Subject:   Davos, Privacy and Blogs

Dear Colleagues -

A Pulitzer prize-winning science journalist, Laurie Garrett, gets
the opportunity to attend the January '03 World Economic Forum in
Davos, Switzerland. This is an exclusive conference for the 5000
most powerful people in the world. Slightly intoxicated by the
experience, she writes a breezy, chatty conference report about what
is worrying the world's leaders, what Vincente Fox is like, dinner
with the head of the Saudo Secret Police. She writes in the form of
email to some of her journalist friends.

<http://www.topica.com/lists/psychohistory/read/message.html?mid=1711891071&amp;sort=d&amp;start=4389>

That email circulates among her friends and their friends, and gets
on a mailing list with a Web archive (like our EAS-INFO list here),
thus "crossing the bloodstream." From there it gets all over the
Internet, not what she intended. 

Here is a thoughtful and in-depth discussion of this "privacy spill"
on a Yale Law School discussion list, examining this whole
phenomenon of rapid distributions, the discussions it evoked,
analogies to Napster, the privacy and copyright issues. For that,
be sure to read down to the Epilogue. It's quite fascinating.

<http://research.yale.edu/lawmeme/modules.php?name=News&file=article&sid=938>

[If you are reading this in the EAS-INFO archives, the above URLs
won't work without some editing, because for every "=" sign the
archiving added a spurious "3D" after it, a situation I still
haven't fixed. Sorry. Edit out the "3D"s to make the URLs work.]
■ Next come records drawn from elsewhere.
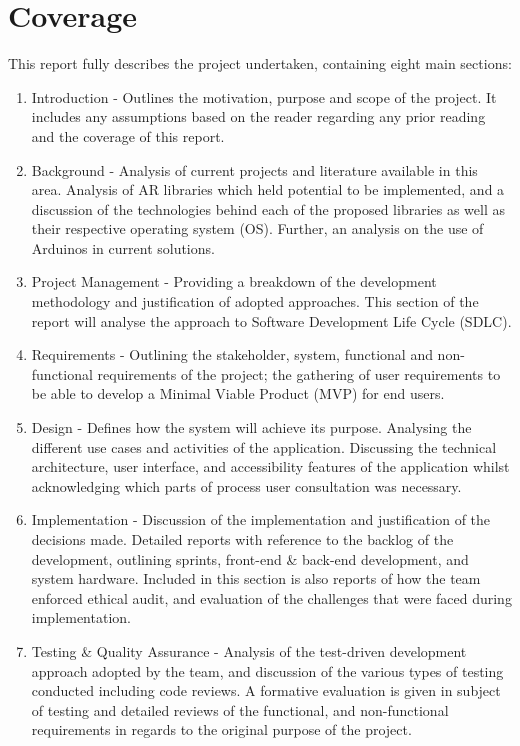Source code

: \section{Coverage}
This report fully describes the project undertaken, containing eight main sections:

\begin{enumerate}
	\item Introduction - Outlines the motivation, purpose and scope of the project. It includes any assumptions based on the reader regarding any prior reading and the coverage of this report.

	\item Background - Analysis of current projects and literature available in this area. Analysis of AR libraries which held potential to be implemented, and a discussion of the technologies behind each of the proposed libraries as well as their respective operating system (OS). Further, an analysis on the use of Arduinos in current solutions.

	\item Project Management - Providing a breakdown of the development methodology and justification of adopted approaches. This section of the report will analyse the approach to Software Development Life Cycle (SDLC).

	\item Requirements - Outlining the stakeholder, system, functional and non-functional requirements of the project; the gathering of user requirements to be able to develop a Minimal Viable Product (MVP) for end users. 

	\item Design - Defines how the system will achieve its purpose. Analysing the different use cases and activities of the application. Discussing the technical architecture, user interface, and accessibility features of the application whilst acknowledging which parts of process user consultation was necessary.

	\item Implementation - Discussion of the implementation and justification of the decisions made. Detailed reports with reference to the backlog of the development, outlining sprints, front-end \& back-end development, and system hardware. Included in this section is also reports of how the team enforced ethical audit, and evaluation of the challenges that were faced during implementation.

	\item Testing \& Quality Assurance - Analysis of the test-driven development approach adopted by the team, and discussion of the various types of testing conducted including code reviews. A formative evaluation is given in subject of testing and detailed reviews of the functional, and non-functional requirements in regards to the original purpose of the project.


\end{enumerate}
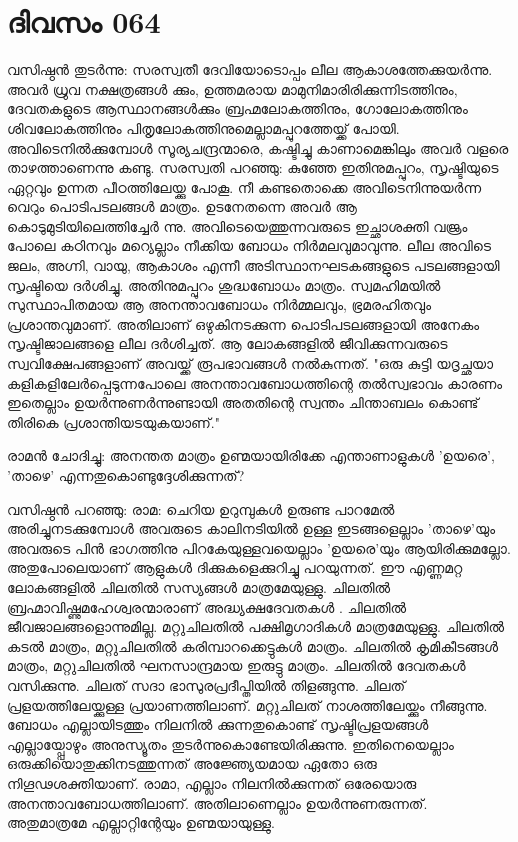 \newpage
\section{ദിവസം 064}


വസിഷ്ഠന്‍ തുടര്‍ന്നു: സരസ്വതീ ദേവിയോടൊപ്പം ലീല ആകാശത്തേക്കുയര്‍ന്നു. അവര്‍ ധ്രുവ നക്ഷത്രങ്ങള്‍ ക്കും, ഉത്തമരായ മാമുനിമാരിരിക്കുന്നിടത്തിനും, ദേവതകളുടെ ആസ്ഥാനങ്ങള്‍ക്കും ബ്രഹ്മലോകത്തിനും, ഗോലോകത്തിനും ശിവലോകത്തിനും പിതൃലോകത്തിനുമെല്ലാമപ്പുറത്തേയ്ക്ക്‌ പോയി. അവിടെനില്‍ക്കുമ്പോള്‍ സൂര്യചന്ദ്രന്മാരെ, കഷ്ടിച്ചു കാണാമെങ്കിലും അവര്‍ വളരെ താഴത്താണെന്നു കണ്ടു. സരസ്വതി പറഞ്ഞു: കുഞ്ഞേ ഇതിനുമപ്പുറം, സൃഷ്ടിയുടെ ഏറ്റവും ഉന്നത പീഠത്തിലേയ്ക്കു പോകൂ. നീ കണ്ടതൊക്കെ അവിടെനിന്നുയര്‍ന്ന വെറും പൊടിപടലങ്ങള്‍ മാത്രം. ഉടനേതന്നെ അവര്‍ ആ കൊടുമുടിയിലെത്തിച്ചേര്‍ ന്നു. അവിടെയെത്തുന്നവരുടെ ഇച്ഛാശക്തി വജ്രം പോലെ കഠിനവും മറ്യെല്ലാം നീക്കിയ ബോധം നിര്‍മലവുമാവുന്നു. ലീല അവിടെ ജലം, അഗ്നി, വായു, ആകാശം എന്നീ അടിസ്ഥാനഘടകങ്ങളുടെ പടലങ്ങളായി സൃഷ്ടിയെ ദര്‍ശിച്ചു. അതിനുമപ്പുറം ശുദ്ധബോധം മാത്രം. സ്വമഹിമയില്‍ സുസ്ഥാപിതമായ ആ അനന്താവബോധം നിര്‍മ്മലവും, ഭ്രമരഹിതവും പ്രശാന്തവുമാണ്‌. അതിലാണ്‌ ഒഴുകിനടക്കുന്ന പൊടിപടലങ്ങളായി അനേകം സൃഷ്ടിജാലങ്ങളെ ലീല ദര്‍ശിച്ചത്‌. ആ ലോകങ്ങളില്‍ ജീവിക്കുന്നവരുടെ സ്വവിക്ഷേപങ്ങളാണ്‌ അവയ്ക്ക്‌ രൂപഭാവങ്ങള്‍ നല്‍കുന്നത്‌. "ഒരു കുട്ടി യദൃച്ഛയാ കളികളിലേര്‍പ്പെടുന്നപോലെ അനന്താവബോധത്തിന്റെ തല്‍സ്വഭാവം കാരണം ഇതെല്ലാം ഉയര്‍ന്നുണര്‍ന്നുണ്ടായി അതതിന്റെ സ്വന്തം ചിന്താബലം കൊണ്ട്‌ തിരികെ പ്രശാന്തിയടയുകയാണ്‌."

രാമന്‍ ചോദിച്ചു: അനന്തത മാത്രം ഉണ്മയായിരിക്കേ എന്താണാളുകള്‍ 'ഉയരെ', 'താഴെ' എന്നതുകൊണ്ടുദ്ദേശിക്കുന്നത്‌?

വസിഷ്ഠന്‍ പറഞ്ഞു: രാമ: ചെറിയ ഉറുമ്പുകള്‍ ഉരുണ്ട പാറമേല്‍ അരിച്ചുനടക്കുമ്പോള്‍ അവരുടെ കാലിനടിയില്‍ ഉള്ള ഇടങ്ങളെല്ലാം 'താഴെ'യും അവരുടെ പിന്‍ ഭാഗത്തിനു പിറകേയുള്ളവയെല്ലാം 'ഉയരെ'യും ആയിരിക്കുമല്ലോ. അതുപോലെയാണ്‌ ആളുകള്‍ ദിക്കുകളെക്കുറിച്ചു പറയുന്നത്‌. ഈ എണ്ണമറ്റ ലോകങ്ങളില്‍ ചിലതില്‍ സസ്യങ്ങള്‍ മാത്രമേയുള്ളു. ചിലതില്‍ ബ്രഹ്മാവിഷ്ണുമഹേശ്വരന്മാരാണ്‌ അദ്ധ്യക്ഷദേവതകള്‍ . ചിലതില്‍ ജീവജാലങ്ങളൊന്നുമില്ല. മറ്റുചിലതില്‍ പക്ഷിമൃഗാദികള്‍ മാത്രമേയുള്ളു. ചിലതില്‍ കടല്‍ മാത്രം, മറ്റുചിലതില്‍ കരിമ്പാറക്കെട്ടുകള്‍ മാത്രം. ചിലതില്‍ കൃമികീടങ്ങള്‍ മാത്രം, മറ്റുചിലതില്‍ ഘനസാന്ദ്രമായ ഇരുട്ടു മാത്രം. ചിലതില്‍ ദേവതകള്‍ വസിക്കുന്നു. ചിലത്‌ സദാ ഭാസുരപ്രദീപ്തിയില്‍ തിളങ്ങുന്നു. ചിലത്‌ പ്രളയത്തിലേയ്ക്കുള്ള പ്രയാണത്തിലാണ്‌. മറ്റുചിലത്‌ നാശത്തിലേയ്ക്കും നീങ്ങുന്നു. ബോധം എല്ലായിടത്തും നിലനില്‍ ക്കുന്നതുകൊണ്ട്‌ സൃഷ്ടിപ്രളയങ്ങള്‍ എല്ലായ്പ്പോഴും അനുസ്യൂതം തുടര്‍ന്നുകൊണ്ടേയിരിക്കുന്നു. ഇതിനെയെല്ലാം ഒരുക്കിയൊതുക്കിനടത്തുന്നത്‌ അജ്ഞ്യേയമായ ഏതോ ഒരു നിഗൂഢശക്തിയാണ്‌. രാമാ, എല്ലാം നിലനില്‍ക്കുന്നത്‌ ഒരേയൊരു അനന്താവബോധത്തിലാണ്‌. അതിലാണെല്ലാം ഉയര്‍ന്നുണരുന്നത്‌. അതുമാത്രമേ എല്ലാറ്റിന്റേയും ഉണ്മയായുള്ളു.

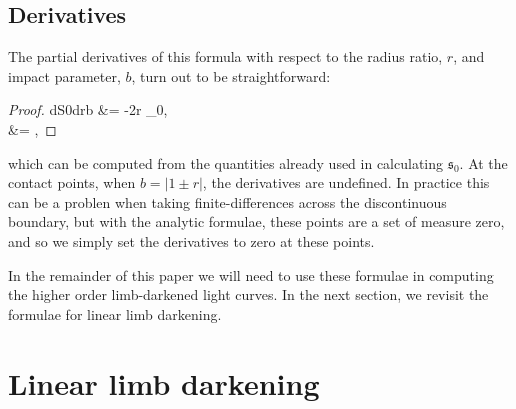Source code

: \documentclass[modern]{aastex61}
\begin{document}
\subsection{Derivatives}

The partial derivatives of this formula with respect to the radius
ratio, $r$, and impact parameter, $b$, turn out to be straightforward:
\begin{proof}{dS0drb}\label{eq:dS0_drb}
 &= -2r \kappa_0,\nonumber\\
 &= ,
\end{proof}
which can be computed from the quantities already used in calculating $\mathfrak{s}_0$.
At the contact points, when $b = \vert 1\pm r\vert$, the derivatives are undefined.
In practice this can be a problen when taking finite-differences across
the discontinuous boundary, but with the analytic formulae, these points
are a set of measure zero, and so we simply set the derivatives to zero
at these points.

In the remainder of this paper we will need to use these formulae in computing
the higher order limb-darkened light curves.  In the next section, we revisit the formulae
for linear limb darkening.

\section{Linear limb darkening}
\label{sec:reparam}
\end{document}
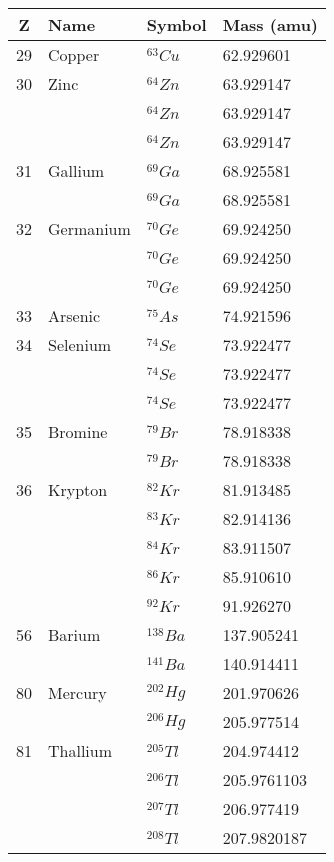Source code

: \begin{margintable}[20pt]
  \footnotesize%
  \begin{center}
    \begin{tabular}{clll}
      \toprule
     Z & Name & Symbol & Mass (amu) \\
      \midrule
      29   & Copper & ${}^{63}Cu$ & 62.929601 \\
      30   & Zinc & ${}^{64}Zn$ & 63.929147 \\
      & & ${}^{64}Zn$ & 63.929147 \\
      & & ${}^{64}Zn$ & 63.929147 \\
      31   & Gallium & ${}^{69}Ga$ & 68.925581 \\
      & & ${}^{69}Ga$ & 68.925581 \\
      32   & Germanium & ${}^{70}Ge$ & 69.924250 \\
      & & ${}^{70}Ge$ & 69.924250 \\
      & & ${}^{70}Ge$ & 69.924250 \\
      33   & Arsenic & ${}^{75}As$ & 74.921596 \\
      34   & Selenium & ${}^{74}Se$ & 73.922477 \\
      & & ${}^{74}Se$ & 73.922477 \\
      & & ${}^{74}Se$ & 73.922477 \\
      35   & Bromine & ${}^{79}Br$ & 78.918338 \\
       & & ${}^{79}Br$ & 78.918338 \\
      36   & Krypton & ${}^{82}Kr$ & 81.913485 \\
      & & ${}^{83}Kr$ & 82.914136 \\
      & & ${}^{84}Kr$ & 83.911507 \\
      & & ${}^{86}Kr$ & 85.910610 \\
      & & ${}^{92}Kr$ & 91.926270 \\
      56   & Barium & ${}^{138}Ba$ & 137.905241 \\
      & & ${}^{141}Ba$ & 140.914411 \\
      80   & Mercury & ${}^{202}Hg$ & 201.970626 \\
      & & ${}^{206}Hg$ & 205.977514 \\
      81   & Thallium & ${}^{205}Tl$ & 204.974412 \\
      & & ${}^{206}Tl$ & 205.9761103 \\
      & & ${}^{207}Tl$ & 206.977419 \\
      & & ${}^{208}Tl$ & 207.9820187 \\

\end{tabular}
\end{center}
\end{margintable}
If some colleagues, or, more likely, students, have been making you
feel behind the times with mentions of "blogging", the LawMeme
discussion list (of the last URL) is an example. A "blog", short for
Web Log, is a latter-day discussion list with contributions fully
Web enabled. Because of the full html (even xml) attributes possible
for such "postings", it is really a form on instant publishing that
is causing much excitement. E.g. see the item below on Google's
latest move into this area.

    --PJK

-------------------------------------------------------------------
(from NewsScan Daily, 18 February 2003)

GOOGLE ACQUIRES BLOGGER CO.
Google has cut a deal to acquire Pyra Labs, a small group of Web
developers  responsible for developing the software used for the
personal publishing  phenomenon known as blogging (from Weblogging).
Weblogs are a form of  grassroots online diary publishing that
enable users to update their  personal Web sites with a series of
brief postings, arranged  chronologically. The acquisition signals
Google's latest step in its  strategy to move beyond the search
engine market into publishing. Last year  it developed and launched
Google News, and the two years ago it purchased  Deja.com's Usenet,
a massive archive of Web-based discussion groups.